Whitewing did not speak at once, but his reining up at the moment his friend broke silence showed that he too had observed the signs.
“It’s always the way,” remarked the trapper with a quiet chuckle as he peered earnestly at the ground which the moon enabled him to see distinctly, “if a band o’ men only mention campin’ when they’re on the march they’re sure to waver a bit an’ spoil the straight, go-ahead run o’ the trail.”
“One turned aside to examine yonder bluff,” said the Indian, pointing to a trail which he saw clearly, although it was undistinguishable to ordinary vision.
“Ay, an’ the bluff didn’t suit,” returned Tim, “for here he rejoins his friends, an’ they go off agin at the run. No more waverin’. They’d fixed their eyes a good bit ahead, an’ made up their minds.”
“They are in the thicket yonder,” said the Indian, pointing to the place referred to.
“Jist what I was goin’ to remark,” observed the trapper. “Now, Whitewing, it behoves us to be cautious. Ay, I see your mind an’ mine always jumps togither.”

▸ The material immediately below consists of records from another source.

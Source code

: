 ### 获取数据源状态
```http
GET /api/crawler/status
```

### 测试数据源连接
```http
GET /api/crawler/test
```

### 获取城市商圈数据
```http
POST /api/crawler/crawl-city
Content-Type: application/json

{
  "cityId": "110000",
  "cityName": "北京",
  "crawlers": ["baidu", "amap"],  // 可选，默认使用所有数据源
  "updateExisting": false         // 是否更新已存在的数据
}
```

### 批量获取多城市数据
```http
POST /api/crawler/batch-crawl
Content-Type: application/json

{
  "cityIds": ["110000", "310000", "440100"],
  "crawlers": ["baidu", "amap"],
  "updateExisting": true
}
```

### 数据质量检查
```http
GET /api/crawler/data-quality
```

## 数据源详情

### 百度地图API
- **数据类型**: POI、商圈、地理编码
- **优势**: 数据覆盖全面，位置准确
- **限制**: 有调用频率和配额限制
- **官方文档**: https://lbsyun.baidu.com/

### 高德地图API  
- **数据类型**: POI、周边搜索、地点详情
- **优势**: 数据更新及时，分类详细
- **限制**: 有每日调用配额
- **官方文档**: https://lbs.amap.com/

This latter remark had reference to the fact that the Indian had leaped off his horse and handed the reins to Brighteyes. Placing his horse also in charge of the Indian girl, Tim said, as the two set off—
“We have to do the rest on fut, an’ the last part on our knees.”
By this the trapper meant that he and his friend would have to creep up to the enemy’s camp on hands and knees, but Whitewing, whose mind had been recently so much exercised on religious matters, at once thought of what he had been taught about the importance of prayer, and again the words, “looking unto Jesus,” rushed with greater power than ever upon his memory, so that, despite his anxiety as to the fate of his affianced bride and the perilous nature of the enterprise in hand, he kept puzzling his inquiring brain with such difficulties as the absolute dependence of man on the will and leading of God, coupled with the fact of his being required to go into vigorous, decisive, and apparently independent action, trusting entirely to his own resources.
“Mystery,” thought the red man, as he and his friend walked swiftly along, taking advantage of the shelter afforded by every glade, thicket, or eminence; “all is mystery!”
But Whitewing was wrong, as many men in all ages have been on first bending their minds to the consideration of spiritual things. All is not mystery. In the dealings of God with man, much, very much, is mysterious, and by us in this life apparently insoluble; but many things—especially those things that are of vital importance to the soul—are as clear as the sun at noonday. However, our red man was at this time only beginning to run the spiritual race, and, like many others, he was puzzled.